We have a lot of romantic notions about “the good old days.” There are certainly some memories that would be worthwhile replicating, but what would we be giving up to return to a simpler life? We have a reminder of the contrasts in two recent passings.
Can We Have It Both Ways?
We’ve just lost two people whose work has enriched us in such wholly different ways that it’s almost as though they were of different species. It’s hard to imagine two more different souls than Steve Jobs and Andy Rooney, without resorting to biblical references. In a way, though, they represent two human tendencies at war with each other in many of us today.
On the one hand we have someone whose life and work were defined by the new. Some might even say he defined the new itself. He opened up whole new fields of endeavor, introducing stuff that has made things so much easier and convenient that they border on necessities for some.

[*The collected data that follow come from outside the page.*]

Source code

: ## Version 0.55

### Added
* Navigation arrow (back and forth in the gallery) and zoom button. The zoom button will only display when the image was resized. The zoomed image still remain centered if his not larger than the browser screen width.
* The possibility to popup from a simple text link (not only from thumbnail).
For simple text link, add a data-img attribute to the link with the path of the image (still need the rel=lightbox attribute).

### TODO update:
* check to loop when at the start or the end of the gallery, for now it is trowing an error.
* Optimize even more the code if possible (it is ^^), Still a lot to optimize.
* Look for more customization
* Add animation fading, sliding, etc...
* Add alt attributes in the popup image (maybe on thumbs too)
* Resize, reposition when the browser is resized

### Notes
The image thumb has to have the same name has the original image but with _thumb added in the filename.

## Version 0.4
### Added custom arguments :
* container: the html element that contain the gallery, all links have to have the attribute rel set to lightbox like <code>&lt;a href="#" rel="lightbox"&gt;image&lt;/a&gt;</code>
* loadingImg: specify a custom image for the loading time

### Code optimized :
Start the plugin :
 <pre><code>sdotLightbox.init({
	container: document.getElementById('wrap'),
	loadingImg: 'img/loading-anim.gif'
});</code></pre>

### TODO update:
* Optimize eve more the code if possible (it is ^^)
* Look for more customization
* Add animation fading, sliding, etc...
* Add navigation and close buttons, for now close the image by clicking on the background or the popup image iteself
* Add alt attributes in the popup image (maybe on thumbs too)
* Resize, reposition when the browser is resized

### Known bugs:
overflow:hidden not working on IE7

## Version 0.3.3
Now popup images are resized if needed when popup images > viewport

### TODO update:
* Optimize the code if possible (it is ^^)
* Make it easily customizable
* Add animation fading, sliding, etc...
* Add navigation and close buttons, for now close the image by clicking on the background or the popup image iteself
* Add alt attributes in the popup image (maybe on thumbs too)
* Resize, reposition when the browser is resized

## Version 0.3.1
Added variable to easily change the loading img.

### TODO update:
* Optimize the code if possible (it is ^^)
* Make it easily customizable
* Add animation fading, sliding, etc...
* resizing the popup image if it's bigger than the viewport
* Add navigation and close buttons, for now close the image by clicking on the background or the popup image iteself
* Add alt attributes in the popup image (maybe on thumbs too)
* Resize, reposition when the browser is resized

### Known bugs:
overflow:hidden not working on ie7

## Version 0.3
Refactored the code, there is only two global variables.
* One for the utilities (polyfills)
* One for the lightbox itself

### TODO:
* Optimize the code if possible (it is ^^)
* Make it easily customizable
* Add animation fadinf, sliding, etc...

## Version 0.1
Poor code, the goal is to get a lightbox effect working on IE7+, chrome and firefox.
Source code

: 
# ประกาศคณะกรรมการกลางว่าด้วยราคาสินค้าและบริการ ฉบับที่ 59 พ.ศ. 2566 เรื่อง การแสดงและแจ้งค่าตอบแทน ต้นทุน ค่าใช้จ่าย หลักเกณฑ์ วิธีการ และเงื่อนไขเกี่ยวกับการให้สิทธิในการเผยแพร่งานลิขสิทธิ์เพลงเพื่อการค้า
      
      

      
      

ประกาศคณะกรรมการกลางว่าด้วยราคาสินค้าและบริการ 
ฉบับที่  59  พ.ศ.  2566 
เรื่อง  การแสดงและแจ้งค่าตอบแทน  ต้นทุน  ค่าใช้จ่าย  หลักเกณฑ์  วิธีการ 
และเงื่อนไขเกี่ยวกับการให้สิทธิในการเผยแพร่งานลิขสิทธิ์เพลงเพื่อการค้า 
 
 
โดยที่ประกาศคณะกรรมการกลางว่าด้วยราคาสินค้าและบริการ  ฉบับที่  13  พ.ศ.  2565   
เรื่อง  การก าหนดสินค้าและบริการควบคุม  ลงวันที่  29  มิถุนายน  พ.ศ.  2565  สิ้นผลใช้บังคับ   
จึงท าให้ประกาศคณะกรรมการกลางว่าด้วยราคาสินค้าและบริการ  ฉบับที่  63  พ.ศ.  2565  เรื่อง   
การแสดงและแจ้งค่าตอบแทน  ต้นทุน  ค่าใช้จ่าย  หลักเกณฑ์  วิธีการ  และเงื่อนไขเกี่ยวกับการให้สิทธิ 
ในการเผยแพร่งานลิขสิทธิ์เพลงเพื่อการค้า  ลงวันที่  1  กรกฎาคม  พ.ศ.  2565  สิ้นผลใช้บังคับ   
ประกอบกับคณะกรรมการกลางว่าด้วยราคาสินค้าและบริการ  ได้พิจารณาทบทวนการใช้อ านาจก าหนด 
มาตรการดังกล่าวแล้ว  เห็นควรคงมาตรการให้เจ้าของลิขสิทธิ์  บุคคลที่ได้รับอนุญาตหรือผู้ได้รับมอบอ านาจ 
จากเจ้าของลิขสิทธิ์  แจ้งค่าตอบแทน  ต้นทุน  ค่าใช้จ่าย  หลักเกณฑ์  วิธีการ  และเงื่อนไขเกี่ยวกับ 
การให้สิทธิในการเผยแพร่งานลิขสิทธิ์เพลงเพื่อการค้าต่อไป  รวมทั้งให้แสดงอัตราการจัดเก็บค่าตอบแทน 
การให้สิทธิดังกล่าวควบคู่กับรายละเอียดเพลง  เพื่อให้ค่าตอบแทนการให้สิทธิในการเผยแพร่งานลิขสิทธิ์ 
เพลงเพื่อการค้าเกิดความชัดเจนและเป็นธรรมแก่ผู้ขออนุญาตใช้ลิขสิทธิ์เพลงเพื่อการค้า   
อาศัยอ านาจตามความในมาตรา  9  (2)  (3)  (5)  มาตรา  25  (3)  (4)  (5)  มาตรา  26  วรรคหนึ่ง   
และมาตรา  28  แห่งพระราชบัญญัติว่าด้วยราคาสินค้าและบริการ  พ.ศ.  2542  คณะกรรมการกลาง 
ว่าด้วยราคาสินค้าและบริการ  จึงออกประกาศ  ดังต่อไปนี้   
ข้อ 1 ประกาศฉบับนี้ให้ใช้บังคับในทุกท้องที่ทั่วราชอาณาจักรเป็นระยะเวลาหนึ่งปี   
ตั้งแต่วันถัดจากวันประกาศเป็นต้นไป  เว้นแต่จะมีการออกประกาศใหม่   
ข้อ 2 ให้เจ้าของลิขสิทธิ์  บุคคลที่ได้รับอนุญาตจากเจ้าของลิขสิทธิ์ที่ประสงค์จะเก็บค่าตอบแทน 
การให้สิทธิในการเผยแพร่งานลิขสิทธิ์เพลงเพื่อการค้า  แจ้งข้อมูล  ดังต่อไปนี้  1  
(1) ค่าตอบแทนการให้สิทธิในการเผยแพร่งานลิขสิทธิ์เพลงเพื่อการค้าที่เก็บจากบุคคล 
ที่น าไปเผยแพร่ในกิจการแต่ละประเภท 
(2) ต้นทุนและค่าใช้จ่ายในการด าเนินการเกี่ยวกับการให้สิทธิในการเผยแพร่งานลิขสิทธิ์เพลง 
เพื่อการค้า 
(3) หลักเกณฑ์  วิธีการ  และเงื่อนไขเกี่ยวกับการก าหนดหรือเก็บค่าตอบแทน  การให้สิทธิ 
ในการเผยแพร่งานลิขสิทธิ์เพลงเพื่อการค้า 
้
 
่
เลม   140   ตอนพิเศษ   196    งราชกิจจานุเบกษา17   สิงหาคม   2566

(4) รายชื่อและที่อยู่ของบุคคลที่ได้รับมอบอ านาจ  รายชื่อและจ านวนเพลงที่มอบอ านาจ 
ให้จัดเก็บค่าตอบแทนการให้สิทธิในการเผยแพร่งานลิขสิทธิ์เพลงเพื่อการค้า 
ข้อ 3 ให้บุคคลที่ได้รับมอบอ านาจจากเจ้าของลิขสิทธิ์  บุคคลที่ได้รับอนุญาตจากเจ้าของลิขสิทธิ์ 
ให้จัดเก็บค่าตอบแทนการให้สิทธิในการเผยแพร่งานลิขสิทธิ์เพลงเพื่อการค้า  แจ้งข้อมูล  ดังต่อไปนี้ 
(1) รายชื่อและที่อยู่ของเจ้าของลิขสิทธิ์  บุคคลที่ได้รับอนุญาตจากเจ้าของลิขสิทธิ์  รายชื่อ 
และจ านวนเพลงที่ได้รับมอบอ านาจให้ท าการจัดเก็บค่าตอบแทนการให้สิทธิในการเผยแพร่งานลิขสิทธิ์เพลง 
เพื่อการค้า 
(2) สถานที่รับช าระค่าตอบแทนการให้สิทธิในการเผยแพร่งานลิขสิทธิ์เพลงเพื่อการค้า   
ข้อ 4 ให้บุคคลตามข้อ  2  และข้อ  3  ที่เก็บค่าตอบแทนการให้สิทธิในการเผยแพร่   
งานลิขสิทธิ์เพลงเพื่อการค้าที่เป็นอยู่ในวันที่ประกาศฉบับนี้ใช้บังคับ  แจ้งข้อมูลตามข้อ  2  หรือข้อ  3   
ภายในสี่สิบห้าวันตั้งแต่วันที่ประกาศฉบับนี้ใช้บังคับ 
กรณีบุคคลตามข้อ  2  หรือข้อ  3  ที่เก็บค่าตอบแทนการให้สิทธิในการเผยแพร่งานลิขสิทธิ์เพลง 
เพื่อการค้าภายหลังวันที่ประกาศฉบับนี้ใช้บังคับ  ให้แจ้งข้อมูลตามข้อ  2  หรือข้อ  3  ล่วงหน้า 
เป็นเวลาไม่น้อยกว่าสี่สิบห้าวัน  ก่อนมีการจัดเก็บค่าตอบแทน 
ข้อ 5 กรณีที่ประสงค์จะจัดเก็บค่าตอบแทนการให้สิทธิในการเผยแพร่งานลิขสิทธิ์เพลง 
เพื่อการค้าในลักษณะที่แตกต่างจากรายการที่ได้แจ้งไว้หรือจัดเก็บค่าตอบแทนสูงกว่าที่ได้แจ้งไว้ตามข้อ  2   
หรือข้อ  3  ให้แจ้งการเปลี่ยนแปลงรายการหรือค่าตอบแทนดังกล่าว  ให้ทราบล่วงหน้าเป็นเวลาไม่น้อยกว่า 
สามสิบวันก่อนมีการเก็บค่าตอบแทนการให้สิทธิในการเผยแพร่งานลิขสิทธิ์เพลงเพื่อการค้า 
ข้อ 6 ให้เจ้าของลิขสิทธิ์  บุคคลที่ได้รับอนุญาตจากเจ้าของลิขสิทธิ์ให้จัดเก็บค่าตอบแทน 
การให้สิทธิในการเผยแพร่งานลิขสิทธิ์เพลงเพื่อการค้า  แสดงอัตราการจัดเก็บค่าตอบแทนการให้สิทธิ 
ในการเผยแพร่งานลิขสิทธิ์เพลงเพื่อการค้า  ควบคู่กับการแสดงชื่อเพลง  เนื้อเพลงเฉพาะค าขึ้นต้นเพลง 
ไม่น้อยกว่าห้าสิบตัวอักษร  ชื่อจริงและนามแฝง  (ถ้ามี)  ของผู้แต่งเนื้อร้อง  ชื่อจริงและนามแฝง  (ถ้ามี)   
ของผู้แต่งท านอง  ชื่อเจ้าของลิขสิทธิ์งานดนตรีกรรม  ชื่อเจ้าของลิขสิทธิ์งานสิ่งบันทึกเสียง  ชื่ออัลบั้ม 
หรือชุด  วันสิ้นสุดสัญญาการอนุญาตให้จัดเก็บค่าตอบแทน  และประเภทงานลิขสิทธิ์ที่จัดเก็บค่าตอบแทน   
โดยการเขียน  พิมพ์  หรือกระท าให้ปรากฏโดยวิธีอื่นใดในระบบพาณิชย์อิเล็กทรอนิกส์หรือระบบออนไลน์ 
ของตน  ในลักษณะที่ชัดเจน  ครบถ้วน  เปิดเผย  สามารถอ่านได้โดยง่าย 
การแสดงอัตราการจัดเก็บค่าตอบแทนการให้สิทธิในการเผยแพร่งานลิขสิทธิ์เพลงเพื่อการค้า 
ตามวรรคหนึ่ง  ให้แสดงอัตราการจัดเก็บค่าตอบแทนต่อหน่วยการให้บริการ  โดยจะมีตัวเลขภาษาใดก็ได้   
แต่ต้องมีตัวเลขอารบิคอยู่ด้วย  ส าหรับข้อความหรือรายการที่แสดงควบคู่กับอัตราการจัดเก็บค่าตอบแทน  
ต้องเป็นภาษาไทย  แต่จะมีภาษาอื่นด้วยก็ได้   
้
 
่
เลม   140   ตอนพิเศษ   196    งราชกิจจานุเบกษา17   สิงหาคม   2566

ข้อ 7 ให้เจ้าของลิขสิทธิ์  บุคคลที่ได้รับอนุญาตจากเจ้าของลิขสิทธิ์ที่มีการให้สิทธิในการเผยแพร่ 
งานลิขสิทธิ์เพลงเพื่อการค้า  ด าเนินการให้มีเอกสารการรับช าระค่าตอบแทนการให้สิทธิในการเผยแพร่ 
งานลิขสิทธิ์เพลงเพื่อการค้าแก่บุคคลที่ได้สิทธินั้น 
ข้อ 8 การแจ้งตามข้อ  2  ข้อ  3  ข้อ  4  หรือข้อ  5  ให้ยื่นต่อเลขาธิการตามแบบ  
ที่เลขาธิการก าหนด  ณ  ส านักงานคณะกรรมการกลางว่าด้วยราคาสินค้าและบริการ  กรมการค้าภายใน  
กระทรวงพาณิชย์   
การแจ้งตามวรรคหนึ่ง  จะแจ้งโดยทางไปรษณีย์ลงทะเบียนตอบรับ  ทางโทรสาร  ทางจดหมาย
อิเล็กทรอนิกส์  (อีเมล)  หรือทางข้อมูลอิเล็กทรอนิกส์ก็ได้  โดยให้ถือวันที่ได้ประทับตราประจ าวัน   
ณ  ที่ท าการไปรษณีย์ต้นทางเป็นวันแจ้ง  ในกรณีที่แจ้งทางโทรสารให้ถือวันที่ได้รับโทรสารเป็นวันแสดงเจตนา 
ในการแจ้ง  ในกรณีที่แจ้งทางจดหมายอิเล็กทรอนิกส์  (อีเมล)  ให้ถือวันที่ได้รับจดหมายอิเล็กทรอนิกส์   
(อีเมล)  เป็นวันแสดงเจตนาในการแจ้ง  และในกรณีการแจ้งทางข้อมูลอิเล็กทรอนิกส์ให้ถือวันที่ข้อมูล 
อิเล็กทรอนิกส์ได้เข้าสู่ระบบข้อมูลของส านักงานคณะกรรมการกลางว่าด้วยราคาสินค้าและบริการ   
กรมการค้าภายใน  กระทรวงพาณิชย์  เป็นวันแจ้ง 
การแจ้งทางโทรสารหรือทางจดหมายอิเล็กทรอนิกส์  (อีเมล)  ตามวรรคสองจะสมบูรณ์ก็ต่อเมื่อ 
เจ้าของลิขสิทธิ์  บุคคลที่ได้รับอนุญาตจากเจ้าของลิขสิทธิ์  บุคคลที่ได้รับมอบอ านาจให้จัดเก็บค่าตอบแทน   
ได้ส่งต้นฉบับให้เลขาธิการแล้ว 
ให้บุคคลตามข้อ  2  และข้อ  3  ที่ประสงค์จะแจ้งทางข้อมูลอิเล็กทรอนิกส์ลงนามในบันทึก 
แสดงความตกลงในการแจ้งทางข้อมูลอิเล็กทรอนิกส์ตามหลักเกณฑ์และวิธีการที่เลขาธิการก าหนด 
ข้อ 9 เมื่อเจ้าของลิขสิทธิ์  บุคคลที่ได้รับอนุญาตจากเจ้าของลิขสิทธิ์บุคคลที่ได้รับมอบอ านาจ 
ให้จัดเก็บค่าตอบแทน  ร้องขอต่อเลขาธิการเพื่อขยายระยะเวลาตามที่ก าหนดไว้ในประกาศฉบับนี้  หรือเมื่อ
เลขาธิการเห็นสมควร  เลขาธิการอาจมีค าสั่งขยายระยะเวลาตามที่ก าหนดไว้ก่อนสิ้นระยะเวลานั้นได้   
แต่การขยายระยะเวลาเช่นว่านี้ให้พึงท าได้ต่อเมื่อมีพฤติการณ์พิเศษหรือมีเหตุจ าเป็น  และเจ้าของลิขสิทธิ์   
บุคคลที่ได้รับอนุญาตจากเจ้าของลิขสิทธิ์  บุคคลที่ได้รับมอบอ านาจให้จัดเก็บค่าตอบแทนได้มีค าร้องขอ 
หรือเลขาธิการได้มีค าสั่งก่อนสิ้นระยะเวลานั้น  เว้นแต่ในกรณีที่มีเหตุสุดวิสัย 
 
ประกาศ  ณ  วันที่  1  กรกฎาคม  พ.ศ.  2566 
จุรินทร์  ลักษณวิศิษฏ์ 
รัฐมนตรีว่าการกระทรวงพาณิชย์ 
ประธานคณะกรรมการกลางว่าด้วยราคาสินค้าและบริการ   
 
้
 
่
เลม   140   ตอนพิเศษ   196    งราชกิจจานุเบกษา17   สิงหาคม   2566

On the other hand you have Andy Rooney, who often played on our mistrust of the new. In my mind there was always the indercurrent of nostalgia for a simpler time in his essays. There was a tone of distrust, as if to ask “what have we gotten ourselves into now?”
Nostagia – A Gated Community?
Of course if you are too young to remember a simpler time, that comparison has little meaning for you. Resorting to my usual automotive reference, it’s now almost thirty years since you could buy a car without fuel injection, so talking to anyone about carburetor nostalgia who wasn’t an adult by the early ’70s is probably futile.
Those people are the ones who stand in line waiting to be among the first to get the latest iGizmo. For them it’s difficult to get wistful over three-pound cell phones and computers with less memory than a greeting card has now.
So the segment of my readership who don’t identify with Mr. Rooney’s longings for stuff like five cent postage stamps and a movie stunt done by real humans without the safety wires digitally removed, may not appreciate a rant about cars you can’t fix with a screwdriver and a pair of Vise-Grips – assuming they know what Vise-Grips are.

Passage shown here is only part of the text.